Nov 24, 2024

Caching in Distributed Systems

Caching is a technique used to improve the performance of an application by storing frequently accessed data in a cache (memory), which can be accessed faster than retrieving the data from the original source (usually a database).

In distributed caching, instead of relying on a single, potentially overloaded cache instance, the caching responsibility and the cached data are spread out across a cluster of machines.

How does it work ?

Data partitioning

The cache is divided into multiple partitions, each of which is managed by a separate cache node. A mechanism is used to determine which cache node should store a particular piece of data. Common techniques include:

Consistent Hashing: Distributes data evenly and minimizes data movement when nodes are added or removed.
Range-Based Partitioning: Data is divided into ranges based on keys.
Modulus Hashing: A hash of the key is used to determine the node based on the number of nodes.

Client Interaction

Applications interact with the distributed cache through a client library. The client is responsible for determining which cache node holds the requested data and routing the request accordingly.

Cache Operations

Standard cache operations like get, set, and delete are performed against the distributed cache.

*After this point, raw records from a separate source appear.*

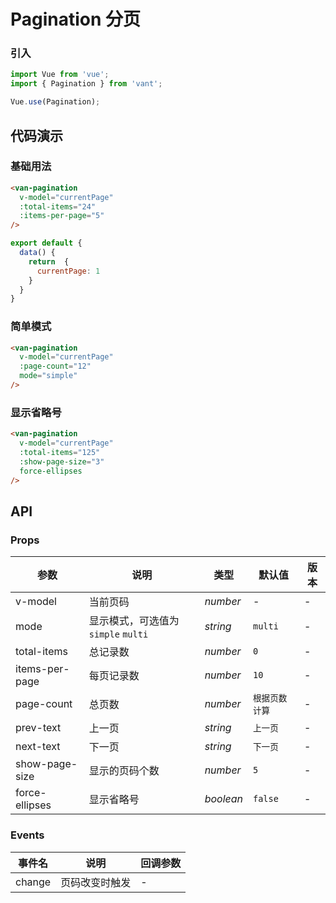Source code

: 
# Pagination 分页

### 引入

``` javascript
import Vue from 'vue';
import { Pagination } from 'vant';

Vue.use(Pagination);
```

## 代码演示

### 基础用法

```html
<van-pagination 
  v-model="currentPage" 
  :total-items="24" 
  :items-per-page="5"
/>
```

```javascript
export default {
  data() {
    return  {
      currentPage: 1
    }
  }
}
```

### 简单模式

```html
<van-pagination 
  v-model="currentPage" 
  :page-count="12"
  mode="simple" 
/>
```

### 显示省略号

```html
<van-pagination 
  v-model="currentPage" 
  :total-items="125" 
  :show-page-size="3" 
  force-ellipses
/>
```

## API

### Props

| 参数 | 说明 | 类型 | 默认值 | 版本 |
|------|------|------|------|------|
| v-model | 当前页码 | *number* | - | - |
| mode | 显示模式，可选值为 `simple` `multi` | *string* | `multi` | - |
| total-items | 总记录数 | *number* | `0` | - |
| items-per-page | 每页记录数 | *number* | `10` | - |
| page-count | 总页数 | *number* | `根据页数计算` | - |
| prev-text | 上一页 | *string* | `上一页` | - |
| next-text | 下一页 | *string* | `下一页` | - |
| show-page-size | 显示的页码个数 | *number* | `5` | - |
| force-ellipses | 显示省略号 | *boolean* | `false` | - |

### Events

| 事件名 | 说明 | 回调参数 |
|------|------|------|
| change | 页码改变时触发 | - |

Data Replication (Optional)

For increased availability and fault tolerance, data can be replicated across multiple cache nodes

Caching Strategies

Cache-Aside Pattern

The application handles reading from and writing to both the cache and the main data store. It checks the cache first (cache hit), if not found (cache miss), it fetches from the database, stores it in the cache, and then returns it.

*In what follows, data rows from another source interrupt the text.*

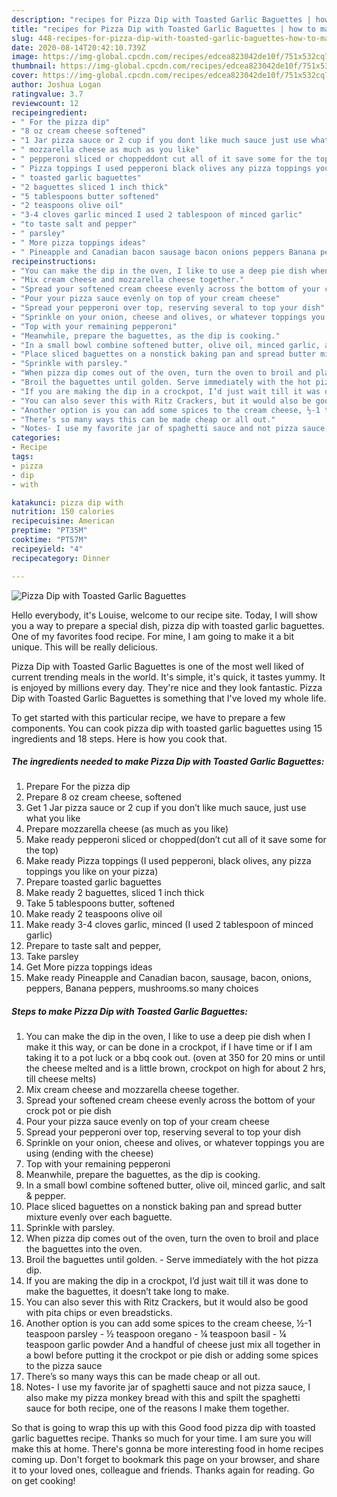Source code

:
 ```yaml
---
description: "recipes for Pizza Dip with Toasted Garlic Baguettes | how to make good Pizza Dip with Toasted Garlic Baguettes"
title: "recipes for Pizza Dip with Toasted Garlic Baguettes | how to make good Pizza Dip with Toasted Garlic Baguettes"
slug: 448-recipes-for-pizza-dip-with-toasted-garlic-baguettes-how-to-make-good-pizza-dip-with-toasted-garlic-baguettes
date: 2020-08-14T20:42:10.739Z
image: https://img-global.cpcdn.com/recipes/edcea823042de10f/751x532cq70/pizza-dip-with-toasted-garlic-baguettes-recipe-main-photo.jpg
thumbnail: https://img-global.cpcdn.com/recipes/edcea823042de10f/751x532cq70/pizza-dip-with-toasted-garlic-baguettes-recipe-main-photo.jpg
cover: https://img-global.cpcdn.com/recipes/edcea823042de10f/751x532cq70/pizza-dip-with-toasted-garlic-baguettes-recipe-main-photo.jpg
author: Joshua Logan
ratingvalue: 3.7
reviewcount: 12
recipeingredient:
- " For the pizza dip"
- "8 oz cream cheese softened"
- "1 Jar pizza sauce or 2 cup if you dont like much sauce just use what you like"
- " mozzarella cheese as much as you like"
- " pepperoni sliced or choppeddont cut all of it save some for the top"
- " Pizza toppings I used pepperoni black olives any pizza toppings you like on your pizza"
- " toasted garlic baguettes"
- "2 baguettes sliced 1 inch thick"
- "5 tablespoons butter softened"
- "2 teaspoons olive oil"
- "3-4 cloves garlic minced I used 2 tablespoon of minced garlic"
- "to taste salt and pepper"
- " parsley"
- " More pizza toppings ideas"
- " Pineapple and Canadian bacon sausage bacon onions peppers Banana peppers mushroomsso many choices"
recipeinstructions:
- "You can make the dip in the oven, I like to use a deep pie dish when I make it this way, or can be done in a crockpot, if I have time or if I am taking it to a pot luck or a bbq cook out. (oven at 350 for 20 mins or until the cheese melted and is a little brown, crockpot on high for about 2 hrs, till cheese melts)"
- "Mix cream cheese and mozzarella cheese together."
- "Spread your softened cream cheese evenly across the bottom of your crock pot or pie dish"
- "Pour your pizza sauce evenly on top of your cream cheese"
- "Spread your pepperoni over top, reserving several to top your dish"
- "Sprinkle on your onion, cheese and olives, or whatever toppings you are using (ending with the cheese)"
- "Top with your remaining pepperoni"
- "Meanwhile, prepare the baguettes, as the dip is cooking."
- "In a small bowl combine softened butter, olive oil, minced garlic, and salt &amp; pepper."
- "Place sliced baguettes on a nonstick baking pan and spread butter mixture evenly over each baguette."
- "Sprinkle with parsley."
- "When pizza dip comes out of the oven, turn the oven to broil and place the baguettes into the oven."
- "Broil the baguettes until golden. Serve immediately with the hot pizza dip."
- "If you are making the dip in a crockpot, I’d just wait till it was done to make the baguettes, it doesn’t take long to make."
- "You can also sever this with Ritz Crackers, but it would also be good with pita chips or even breadsticks."
- "Another option is you can add some spices to the cream cheese, ½-1 teaspoon parsley ½ teaspoon oregano ¼ teaspoon basil ¼ teaspoon garlic powder And a handful of cheese just mix all together in a bowl before putting it the crockpot or pie dish or adding some spices to the pizza sauce"
- "There’s so many ways this can be made cheap or all out."
- "Notes- I use my favorite jar of spaghetti sauce and not pizza sauce, I also make my pizza monkey bread with this and spilt the spaghetti sauce for both recipe, one of the reasons I make them together."
categories:
- Recipe
tags:
- pizza
- dip
- with

katakunci: pizza dip with 
nutrition: 150 calories
recipecuisine: American
preptime: "PT35M"
cooktime: "PT57M"
recipeyield: "4"
recipecategory: Dinner

---
```



![Pizza Dip with Toasted Garlic Baguettes](https://img-global.cpcdn.com/recipes/edcea823042de10f/751x532cq70/pizza-dip-with-toasted-garlic-baguettes-recipe-main-photo.jpg)

Hello everybody, it's Louise, welcome to our recipe site. Today, I will show you a way to prepare a special dish, pizza dip with toasted garlic baguettes. One of my favorites food recipe. For mine, I am going to make it a bit unique. This will be really delicious.



Pizza Dip with Toasted Garlic Baguettes is one of the most well liked of current trending meals in the world. It's simple, it's quick, it tastes yummy. It is enjoyed by millions every day. They're nice and they look fantastic. Pizza Dip with Toasted Garlic Baguettes is something that I've loved my whole life.


To get started with this particular recipe, we have to prepare a few components. You can cook pizza dip with toasted garlic baguettes using 15 ingredients and 18 steps. Here is how you cook that.

<!--inarticleads1-->

##### The ingredients needed to make Pizza Dip with Toasted Garlic Baguettes:

1. Prepare  For the pizza dip
1. Prepare 8 oz cream cheese, softened
1. Get 1 Jar pizza sauce or 2 cup if you don’t like much sauce, just use what you like
1. Prepare  mozzarella cheese (as much as you like)
1. Make ready  pepperoni sliced or chopped(don’t cut all of it save some for the top)
1. Make ready  Pizza toppings (I used pepperoni, black olives, any pizza toppings you like on your pizza)
1. Prepare  toasted garlic baguettes
1. Make ready 2 baguettes, sliced 1 inch thick
1. Take 5 tablespoons butter, softened
1. Make ready 2 teaspoons olive oil
1. Make ready 3-4 cloves garlic, minced (I used 2 tablespoon of minced garlic)
1. Prepare to taste salt and pepper,
1. Take  parsley
1. Get  More pizza toppings ideas
1. Make ready  Pineapple and Canadian bacon, sausage, bacon, onions, peppers, Banana peppers, mushrooms.so many choices




<!--inarticleads2-->

##### Steps to make Pizza Dip with Toasted Garlic Baguettes:

1. You can make the dip in the oven, I like to use a deep pie dish when I make it this way, or can be done in a crockpot, if I have time or if I am taking it to a pot luck or a bbq cook out. (oven at 350 for 20 mins or until the cheese melted and is a little brown, crockpot on high for about 2 hrs, till cheese melts)
1. Mix cream cheese and mozzarella cheese together.
1. Spread your softened cream cheese evenly across the bottom of your crock pot or pie dish
1. Pour your pizza sauce evenly on top of your cream cheese
1. Spread your pepperoni over top, reserving several to top your dish
1. Sprinkle on your onion, cheese and olives, or whatever toppings you are using (ending with the cheese)
1. Top with your remaining pepperoni
1. Meanwhile, prepare the baguettes, as the dip is cooking.
1. In a small bowl combine softened butter, olive oil, minced garlic, and salt &amp; pepper.
1. Place sliced baguettes on a nonstick baking pan and spread butter mixture evenly over each baguette.
1. Sprinkle with parsley.
1. When pizza dip comes out of the oven, turn the oven to broil and place the baguettes into the oven.
1. Broil the baguettes until golden. - Serve immediately with the hot pizza dip.
1. If you are making the dip in a crockpot, I’d just wait till it was done to make the baguettes, it doesn’t take long to make.
1. You can also sever this with Ritz Crackers, but it would also be good with pita chips or even breadsticks.
1. Another option is you can add some spices to the cream cheese, ½-1 teaspoon parsley - ½ teaspoon oregano - ¼ teaspoon basil - ¼ teaspoon garlic powder And a handful of cheese just mix all together in a bowl before putting it the crockpot or pie dish or adding some spices to the pizza sauce
1. There’s so many ways this can be made cheap or all out.
1. Notes- I use my favorite jar of spaghetti sauce and not pizza sauce, I also make my pizza monkey bread with this and spilt the spaghetti sauce for both recipe, one of the reasons I make them together.




So that is going to wrap this up with this Good food pizza dip with toasted garlic baguettes recipe. Thanks so much for your time. I am sure you will make this at home. There's gonna be more interesting food in home recipes coming up. Don't forget to bookmark this page on your browser, and share it to your loved ones, colleague and friends. Thanks again for reading. Go on get cooking!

Use When: Read-heavy workloads, simple implementations.

Read Through Pattern

The cache acts as an intermediary. The application only interacts with the cache. If data is not in the cache on a read, the cache fetches it from the database and then returns it to the application.

Write Through Pattern

When the application writes data, it's simultaneously written to both the cache and the main data store.

Use When: Data consistency is critical.

Write Behind Pattern

Writes are initially made only to the cache. The cache then asynchronously updates the database after a delay or under certain conditions. This can improve write performance but introduces data consistency challenges.

Use When: Write-heavy systems that can tolerate eventual consistency.

Redis (Remote Dictionary Server)

Redis is a key-value in-memory data store. It can be used as a cache, message broker and a database as well.

Redis supports a wide range of data structures, including strings, hashes, lists, sets, sorted sets, bitmaps, hyperloglogs, and geospatial indexes.

For every key stored in Redis, you can set a time to live (TTL) in seconds. Once the TTL expires, the key is automatically deleted.

TTL is just one of cache eviction policies. Redis supports several other eviction policies, such as:

noeviction: the server refuses to write any new data if the memory limit is reached.
allkeys-lru: the server removes the least recently used keys.
allkeys-random: the server removes a random key.

and more.

Here's which data structure to use in redis based on your use case:

Hashes: Ideal for caching objects with multiple fields, allowing you to fetch individual fields if needed using hget.
Lists: Can be used for caching ordered data, like the latest blog posts. You can use lpush to add new items and lrange to retrieve a range. Be mindful of list size to avoid memory issues.
Sets: Useful for caching unique IDs or tags associated with an item.
Sorted Sets: Can be used for caching ranked lists, where the score determines the order.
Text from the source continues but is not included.